Hodler masterpiece fails to set record
A painting by Swiss artist Ferdinand Hodler has fetched just under $4 million (SFr5 million) at auction at Christie's in New York, dashing hopes of a record price.
This was the first time a Hodler had been auctioned in the United States and experts had been hoping the “Thunersee mit Niesen” (Lake Thun with the Niesen) would reach its asking price of up to $6 million.
Only a few other Swiss artists have so far made it to auction in the country.
The 1910 painting came under the hammer on Wednesday as part of a huge sale of impressionist and modern art, which also included works by Klimt and Kandinsky.
On Thursday Christie’s announced that the sale total was almost $491 million – an art auction record – with Klimt’s “Adele Bloch-Bauer II” fetching $88 million.
A Picasso, due to be sold by British music impresario Andrew Lloyd Webber, was withdrawn at the last minute after disputes over ownership.
It had been hoped that the Hodler, valued at a record $4-6 million, would do well on the lucrative US market. In the end it went for $3.9 million.
“We expressly chose a valuable and large-scale painting to try and open the US market to Ferdinand Hodler’s works, which are still relatively unknown in the United States,” Hans-Peter Keller, art expert at the Swiss branch of Christie’s in Zurich, told swissinfo before the auction.
The sale had been hailed as a posthumous acknowledgement of the Bernese artist’s work, 90 years after the artist’s death.
Million-dollar club
Only a few Swiss painters have so far made it into the million-dollar club, such as Paul Klee, Alberto Giacometti and Felix Vallotton.
Keller, who accompanied the painting to New York, said the sale had also been intended to raise the profile of Swiss art in the US, which had over the past few years “fallen into the shadows”.
Over the past few years Hodler has done well on the Swiss auction market, with canvases such as “Am Genfersee” (On Lake Geneva) and “Eiger, Mönch und Jungfrau” topping the five-million franc mark.
Added to this is the recent purchase of Hodler’s “Holzfäller” (woodcutter) by the Musée d’Orsay in Paris for SFr2.5 million.
But the market value of Swiss painters has yet to reach the dizzy heights of such greats as Klimt, Picasso and Pollock, who have already broken the $100-million barrier.
“The art market has registered impressive growth in the past few years, encouraged by the good development of the international economy,” said Keller.

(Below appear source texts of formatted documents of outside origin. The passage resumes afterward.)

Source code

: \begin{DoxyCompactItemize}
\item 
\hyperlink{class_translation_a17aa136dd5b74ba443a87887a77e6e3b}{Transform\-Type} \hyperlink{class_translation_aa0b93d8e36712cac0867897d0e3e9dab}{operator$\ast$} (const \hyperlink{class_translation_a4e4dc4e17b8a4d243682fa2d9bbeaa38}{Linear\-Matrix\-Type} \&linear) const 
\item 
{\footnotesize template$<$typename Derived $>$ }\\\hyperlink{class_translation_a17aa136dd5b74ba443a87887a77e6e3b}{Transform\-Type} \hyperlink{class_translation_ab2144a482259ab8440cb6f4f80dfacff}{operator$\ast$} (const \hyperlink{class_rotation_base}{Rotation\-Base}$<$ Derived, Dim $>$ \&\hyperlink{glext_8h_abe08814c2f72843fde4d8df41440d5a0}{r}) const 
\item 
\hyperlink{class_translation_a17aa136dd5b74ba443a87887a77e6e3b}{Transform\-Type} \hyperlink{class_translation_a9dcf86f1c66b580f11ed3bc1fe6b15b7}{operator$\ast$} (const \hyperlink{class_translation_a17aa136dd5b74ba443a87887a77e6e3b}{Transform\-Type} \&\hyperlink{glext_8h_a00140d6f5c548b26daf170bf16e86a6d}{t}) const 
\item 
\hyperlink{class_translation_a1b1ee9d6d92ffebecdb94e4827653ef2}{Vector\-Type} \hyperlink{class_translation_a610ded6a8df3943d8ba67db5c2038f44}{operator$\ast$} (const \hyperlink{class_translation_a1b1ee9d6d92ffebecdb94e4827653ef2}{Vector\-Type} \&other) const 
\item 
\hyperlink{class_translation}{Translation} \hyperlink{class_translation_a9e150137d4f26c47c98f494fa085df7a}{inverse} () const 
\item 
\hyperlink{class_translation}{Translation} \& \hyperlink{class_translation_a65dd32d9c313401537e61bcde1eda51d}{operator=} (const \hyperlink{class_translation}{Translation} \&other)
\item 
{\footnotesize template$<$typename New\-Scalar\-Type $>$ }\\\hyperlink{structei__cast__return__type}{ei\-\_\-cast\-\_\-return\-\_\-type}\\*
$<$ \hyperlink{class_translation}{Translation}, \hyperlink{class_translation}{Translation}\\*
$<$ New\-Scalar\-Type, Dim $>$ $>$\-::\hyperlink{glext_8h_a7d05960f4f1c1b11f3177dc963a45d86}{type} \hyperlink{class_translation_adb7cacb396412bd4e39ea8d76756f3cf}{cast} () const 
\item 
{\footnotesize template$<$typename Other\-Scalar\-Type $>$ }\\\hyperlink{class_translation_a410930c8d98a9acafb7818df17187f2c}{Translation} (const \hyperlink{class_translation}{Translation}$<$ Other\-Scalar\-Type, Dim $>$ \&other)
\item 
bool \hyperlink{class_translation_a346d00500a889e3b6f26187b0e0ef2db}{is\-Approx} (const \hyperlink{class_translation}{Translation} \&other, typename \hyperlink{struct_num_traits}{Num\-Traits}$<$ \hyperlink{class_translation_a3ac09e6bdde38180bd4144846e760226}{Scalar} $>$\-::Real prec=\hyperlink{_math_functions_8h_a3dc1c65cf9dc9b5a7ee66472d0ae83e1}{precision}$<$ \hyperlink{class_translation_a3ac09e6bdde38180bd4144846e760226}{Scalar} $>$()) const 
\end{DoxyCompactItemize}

“Many collectors are benefiting from the particularly high prices to sell rare works that have been kept for a long time.”
Favourite scene
The Niesen mountain was one of Hodler’s favourite subjects and he painted it at least 11 times.

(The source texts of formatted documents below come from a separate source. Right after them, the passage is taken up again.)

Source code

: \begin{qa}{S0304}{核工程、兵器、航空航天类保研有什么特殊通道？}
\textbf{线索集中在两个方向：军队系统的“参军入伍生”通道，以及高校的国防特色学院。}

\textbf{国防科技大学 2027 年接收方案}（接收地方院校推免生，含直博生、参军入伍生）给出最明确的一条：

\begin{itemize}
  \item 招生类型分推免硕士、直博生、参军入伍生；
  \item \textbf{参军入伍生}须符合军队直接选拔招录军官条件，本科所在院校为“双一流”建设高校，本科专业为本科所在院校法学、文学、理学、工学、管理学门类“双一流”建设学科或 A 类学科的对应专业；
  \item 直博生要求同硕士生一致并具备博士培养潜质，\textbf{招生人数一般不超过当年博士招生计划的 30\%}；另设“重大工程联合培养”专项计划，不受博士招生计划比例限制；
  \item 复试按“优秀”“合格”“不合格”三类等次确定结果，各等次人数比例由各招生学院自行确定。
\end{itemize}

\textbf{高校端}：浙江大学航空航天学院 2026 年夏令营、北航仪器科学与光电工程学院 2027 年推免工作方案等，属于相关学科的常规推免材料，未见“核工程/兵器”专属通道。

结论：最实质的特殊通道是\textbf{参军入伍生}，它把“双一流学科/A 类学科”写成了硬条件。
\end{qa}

He painted the classic scene – since featured in works by other painters – in 1910 and it was exhibited for the first time in 1911.
The canvas’s first owner, the Jewish businessman Ernst Flersheim, was forced to part with his extensive art collection during the Second World War. He died in 1944 in a German concentration camp.
“Thunersee mit Niesen” for a long time featured on the list of art considered stolen or lost during the Nazi period in Germany. It reappeared in the 1980s and was later given back to the Flersheim family heirs.
The family and the painting’s former owner have announced their intention to give the proceeds of the sale to a charitable foundation.
swissinfo, Armando Mombelli
Jackson Pollock’s “No.5, 1948” was recently sold for SFr175 million, becoming the most expensive artwork in the world.
Before that the record had been held by “Adele Bloch-Bauer” by Gustav Klimt, which fetched SFr135 million.
In Swiss art, the most expensive painting sold was “Grande Femme” by Alberto Giacometti, bought in New York in 2000 for SFr25 million.
Ferdinand Hodler was born in 1853 in the Swiss capital, Bern and started his career in an artists’ studio in Thun which produced pictures for tourists.
He then attended the Academy of Art in Geneva, a city where he spent a large part of his life.
He built up a reputation for his canvases on historical or mythical themes as well as for his depictions of the countryside.
Hodler’s favourite subjects included the mountains of the Bernese Oberland, Lake Thun and Lake Geneva.
The artist died in Geneva in 1918.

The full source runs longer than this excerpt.